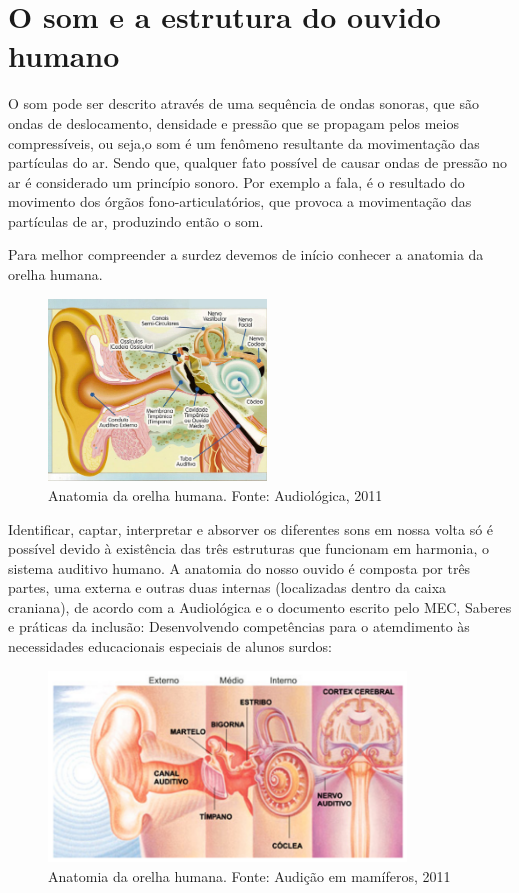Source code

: \documentclass[brasil]{abnt}
\begin{document}
\chapter{O som e a estrutura do ouvido humano}
			O som pode ser descrito através de uma sequência de ondas sonoras, que são ondas de deslocamento, densidade e pressão que se propagam pelos meios compressíveis, ou seja,o som é um fenômeno resultante 
			da movimentação das partículas do ar. Sendo que, qualquer fato possível de causar ondas de pressão no ar é considerado um princípio sonoro.	Por exemplo a fala, é o resultado do movimento dos órgãos 
			fono-articulatórios, que provoca a movimentação das partículas de ar, produzindo então o som.
			
			Para melhor compreender a surdez devemos de início conhecer a anatomia da orelha humana.
				\begin{figure}[h]
					\center
					\includegraphics[width=58mm]{aa.png}
					\caption{Anatomia da orelha humana. Fonte: Audiológica, 2011}
				\end{figure}
			
			Identificar, captar, interpretar e absorver os diferentes sons em nossa volta só é possível devido à existência das três estruturas que funcionam em harmonia, o sistema auditivo humano.
			A anatomia do nosso ouvido é composta por três partes, uma externa e outras duas internas (localizadas dentro da caixa craniana), de acordo com a Audiológica e o documento escrito pelo MEC, 
			Saberes e práticas da inclusão: Desenvolvendo competências para o atemdimento às necessidades educacionais especiais de alunos surdos:
			
				\begin{figure}[!htb]
					\center
					\includegraphics[width=95mm]{aa2.png}
					\caption{Anatomia da orelha humana. Fonte: Audição em mamíferos, 2011}
				\end{figure}
				
\end{document}

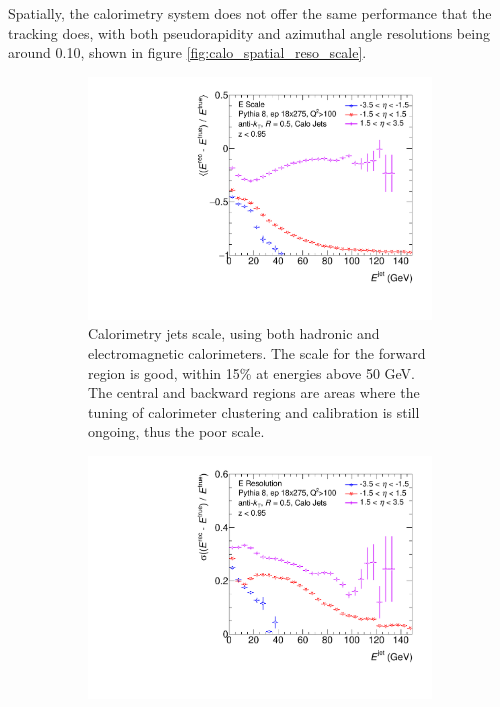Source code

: Spatially, the calorimetry system does not offer the same performance that the tracking does, with both pseudorapidity and azimuthal angle resolutions being around 0.10, shown in figure \ref{fig:calo_spatial_reso_scale}.   


\begin{figure}
    \centering
    \begin{subfigure}{0.4\textwidth}
        \centering
        \includegraphics[width=\linewidth]{figs/Final_Plots/JES_calo_grouped.pdf}
        \caption{Calorimetry jets scale, using both hadronic and electromagnetic calorimeters.  The scale for the forward region is good, within 15\% at energies above 50 GeV.  The central and backward regions are areas where the tuning of calorimeter clustering and calibration is still ongoing, thus the poor scale.}
        \label{fig:calo_energy_scale}
    \end{subfigure}
    \hfill
    \begin{subfigure}{0.4\textwidth}
        \centering
        \includegraphics[width=\linewidth]{figs/Final_Plots/JER_E_calo_grouped.pdf}

\end{subfigure}
\end{figure}
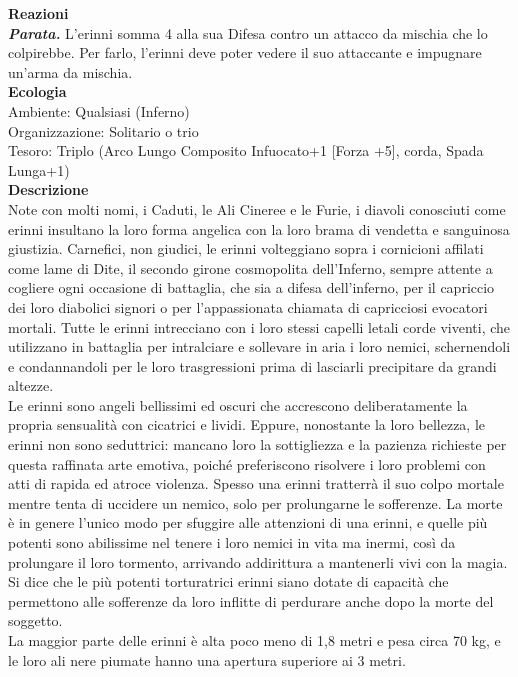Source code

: \begin{multicols}{2}
\textbf{Reazioni}\\
\emph{\textbf{Parata.}} L'erinni somma 4 alla sua Difesa contro un attacco da mischia che lo colpirebbe. Per farlo, l'erinni deve poter vedere il suo attaccante e impugnare un'arma da mischia.\\
\textbf{Ecologia}\\
Ambiente: Qualsiasi (Inferno)\\
Organizzazione: Solitario o trio\\
Tesoro: Triplo (Arco Lungo Composito Infuocato+1 [Forza +5], corda, Spada Lunga+1)\\
\textbf{Descrizione}\\
Note con molti nomi, i Caduti, le Ali Cineree e le Furie, i diavoli conosciuti come erinni insultano la loro forma angelica con la loro brama di vendetta e sanguinosa giustizia. Carnefici, non giudici, le erinni volteggiano sopra i cornicioni affilati come lame di Dite, il secondo girone cosmopolita dell’Inferno, sempre attente a cogliere ogni occasione di battaglia, che sia a difesa dell’inferno, per il capriccio dei loro diabolici signori o per l’appassionata chiamata di capricciosi evocatori mortali. Tutte le erinni intrecciano con i loro stessi capelli letali corde viventi, che utilizzano in battaglia per intralciare e sollevare in aria i loro nemici, schernendoli e condannandoli per le loro trasgressioni prima di lasciarli precipitare da grandi altezze.\\
Le erinni sono angeli bellissimi ed oscuri che accrescono deliberatamente la propria sensualità con cicatrici e lividi. Eppure, nonostante la loro bellezza, le erinni non sono seduttrici: mancano loro la sottigliezza e la pazienza richieste per questa raffinata arte emotiva, poiché preferiscono risolvere i loro problemi con atti di rapida ed atroce violenza. Spesso una erinni tratterrà il suo colpo mortale mentre tenta di uccidere un nemico, solo per prolungarne le sofferenze. La morte è in genere l’unico modo per sfuggire alle attenzioni di una erinni, e quelle più potenti sono abilissime nel tenere i loro nemici in vita ma inermi, così da prolungare il loro tormento, arrivando addirittura a mantenerli vivi con la magia. Si dice che le più potenti torturatrici erinni siano dotate di capacità che permettono alle sofferenze da loro inflitte di perdurare anche dopo la morte del soggetto.\\
La maggior parte delle erinni è alta poco meno di 1,8 metri e pesa circa 70 kg, e le loro ali nere piumate hanno una apertura superiore ai 3 metri.\\


\end{multicols}
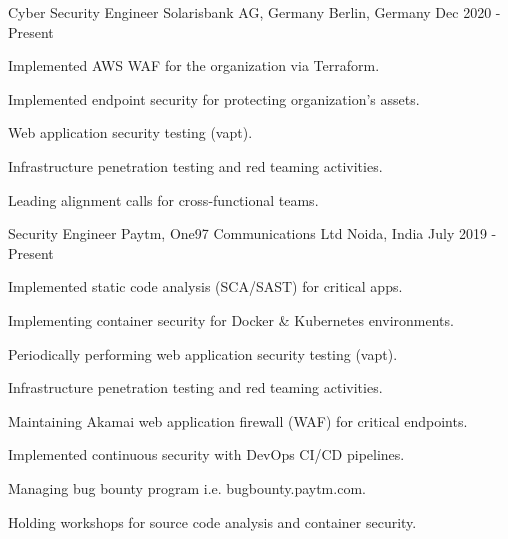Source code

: 
\begin{cventries}

\cventry
    {Cyber Security Engineer} %
    {Solarisbank AG, Germany} %
    {Berlin, Germany} %
    {Dec 2020 - Present} %
    {
      \begin{cvitems} %
        \item {Implemented AWS WAF for the organization via Terraform.}
        \item {Implemented endpoint security for protecting organization's assets.}
        \item {Web application security testing (vapt).}
        \item {Infrastructure penetration testing and red teaming activities.}
        \item {Leading alignment calls for cross-functional teams.}
      \end{cvitems}
    }

  \cventry
    {Security Engineer} %
    {Paytm, One97 Communications Ltd} %
    {Noida, India} %
    {July 2019 - Present} %
    {
      \begin{cvitems} %
        \item {Implemented static code analysis (SCA/SAST) for critical apps.}
        \item {Implementing container security for Docker \& Kubernetes environments.}
        \item {Periodically performing web application security testing (vapt).}
        \item {Infrastructure penetration testing and red teaming activities.}
        \item {Maintaining Akamai web application firewall (WAF) for critical endpoints.}
        \item {Implemented continuous security with DevOps CI/CD pipelines.}
        \item {Managing bug bounty program i.e. bugbounty.paytm.com.}
        \item {Holding workshops for source code analysis and container security.}
      \end{cvitems}
    }


\end{cventries}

Work to be completed: Give all the records again, exactly, without images.

Result of this task:
Source code

: \documentclass[brasil]{abnt}
\begin{document}
\chapter{O som e a estrutura do ouvido humano}
			O som pode ser descrito através de uma sequência de ondas sonoras, que são ondas de deslocamento, densidade e pressão que se propagam pelos meios compressíveis, ou seja,o som é um fenômeno resultante 
			da movimentação das partículas do ar. Sendo que, qualquer fato possível de causar ondas de pressão no ar é considerado um princípio sonoro.	Por exemplo a fala, é o resultado do movimento dos órgãos 
			fono-articulatórios, que provoca a movimentação das partículas de ar, produzindo então o som.
			
			Para melhor compreender a surdez devemos de início conhecer a anatomia da orelha humana.
				\begin{figure}[h]
					\center
					\includegraphics[width=58mm]{aa.png}
					\caption{Anatomia da orelha humana. Fonte: Audiológica, 2011}
				\end{figure}
			
			Identificar, captar, interpretar e absorver os diferentes sons em nossa volta só é possível devido à existência das três estruturas que funcionam em harmonia, o sistema auditivo humano.
			A anatomia do nosso ouvido é composta por três partes, uma externa e outras duas internas (localizadas dentro da caixa craniana), de acordo com a Audiológica e o documento escrito pelo MEC, 
			Saberes e práticas da inclusão: Desenvolvendo competências para o atemdimento às necessidades educacionais especiais de alunos surdos:
			
				\begin{figure}[!htb]
					\center
					\includegraphics[width=95mm]{aa2.png}
					\caption{Anatomia da orelha humana. Fonte: Audição em mamíferos, 2011}
				\end{figure}
				
\end{document}

Source code

: Spatially, the calorimetry system does not offer the same performance that the tracking does, with both pseudorapidity and azimuthal angle resolutions being around 0.10, shown in figure \ref{fig:calo_spatial_reso_scale}.   


\begin{figure}
    \centering
    \begin{subfigure}{0.4\textwidth}
        \centering
        \includegraphics[width=\linewidth]{figs/Final_Plots/JES_calo_grouped.pdf}
        \caption{Calorimetry jets scale, using both hadronic and electromagnetic calorimeters.  The scale for the forward region is good, within 15\% at energies above 50 GeV.  The central and backward regions are areas where the tuning of calorimeter clustering and calibration is still ongoing, thus the poor scale.}
        \label{fig:calo_energy_scale}
    \end{subfigure}
    \hfill
    \begin{subfigure}{0.4\textwidth}
        \centering
        \includegraphics[width=\linewidth]{figs/Final_Plots/JER_E_calo_grouped.pdf}

\end{subfigure}
\end{figure}
Source code

: \begin{multicols}{2}
\textbf{Reazioni}\\
\emph{\textbf{Parata.}} L'erinni somma 4 alla sua Difesa contro un attacco da mischia che lo colpirebbe. Per farlo, l'erinni deve poter vedere il suo attaccante e impugnare un'arma da mischia.\\
\textbf{Ecologia}\\
Ambiente: Qualsiasi (Inferno)\\
Organizzazione: Solitario o trio\\
Tesoro: Triplo (Arco Lungo Composito Infuocato+1 [Forza +5], corda, Spada Lunga+1)\\
\textbf{Descrizione}\\
Note con molti nomi, i Caduti, le Ali Cineree e le Furie, i diavoli conosciuti come erinni insultano la loro forma angelica con la loro brama di vendetta e sanguinosa giustizia. Carnefici, non giudici, le erinni volteggiano sopra i cornicioni affilati come lame di Dite, il secondo girone cosmopolita dell’Inferno, sempre attente a cogliere ogni occasione di battaglia, che sia a difesa dell’inferno, per il capriccio dei loro diabolici signori o per l’appassionata chiamata di capricciosi evocatori mortali. Tutte le erinni intrecciano con i loro stessi capelli letali corde viventi, che utilizzano in battaglia per intralciare e sollevare in aria i loro nemici, schernendoli e condannandoli per le loro trasgressioni prima di lasciarli precipitare da grandi altezze.\\
Le erinni sono angeli bellissimi ed oscuri che accrescono deliberatamente la propria sensualità con cicatrici e lividi. Eppure, nonostante la loro bellezza, le erinni non sono seduttrici: mancano loro la sottigliezza e la pazienza richieste per questa raffinata arte emotiva, poiché preferiscono risolvere i loro problemi con atti di rapida ed atroce violenza. Spesso una erinni tratterrà il suo colpo mortale mentre tenta di uccidere un nemico, solo per prolungarne le sofferenze. La morte è in genere l’unico modo per sfuggire alle attenzioni di una erinni, e quelle più potenti sono abilissime nel tenere i loro nemici in vita ma inermi, così da prolungare il loro tormento, arrivando addirittura a mantenerli vivi con la magia. Si dice che le più potenti torturatrici erinni siano dotate di capacità che permettono alle sofferenze da loro inflitte di perdurare anche dopo la morte del soggetto.\\
La maggior parte delle erinni è alta poco meno di 1,8 metri e pesa circa 70 kg, e le loro ali nere piumate hanno una apertura superiore ai 3 metri.\\


\end{multicols}
Source code

: 
\begin{cventries}

\cventry
    {Cyber Security Engineer} %
    {Solarisbank AG, Germany} %
    {Berlin, Germany} %
    {Dec 2020 - Present} %
    {
      \begin{cvitems} %
        \item {Implemented AWS WAF for the organization via Terraform.}
        \item {Implemented endpoint security for protecting organization's assets.}
        \item {Web application security testing (vapt).}
        \item {Infrastructure penetration testing and red teaming activities.}
        \item {Leading alignment calls for cross-functional teams.}
      \end{cvitems}
    }

  \cventry
    {Security Engineer} %
    {Paytm, One97 Communications Ltd} %
    {Noida, India} %
    {July 2019 - Present} %
    {
      \begin{cvitems} %
        \item {Implemented static code analysis (SCA/SAST) for critical apps.}
        \item {Implementing container security for Docker \& Kubernetes environments.}
        \item {Periodically performing web application security testing (vapt).}
        \item {Infrastructure penetration testing and red teaming activities.}
        \item {Maintaining Akamai web application firewall (WAF) for critical endpoints.}
        \item {Implemented continuous security with DevOps CI/CD pipelines.}
        \item {Managing bug bounty program i.e. bugbounty.paytm.com.}
        \item {Holding workshops for source code analysis and container security.}
      \end{cvitems}
    }


\end{cventries}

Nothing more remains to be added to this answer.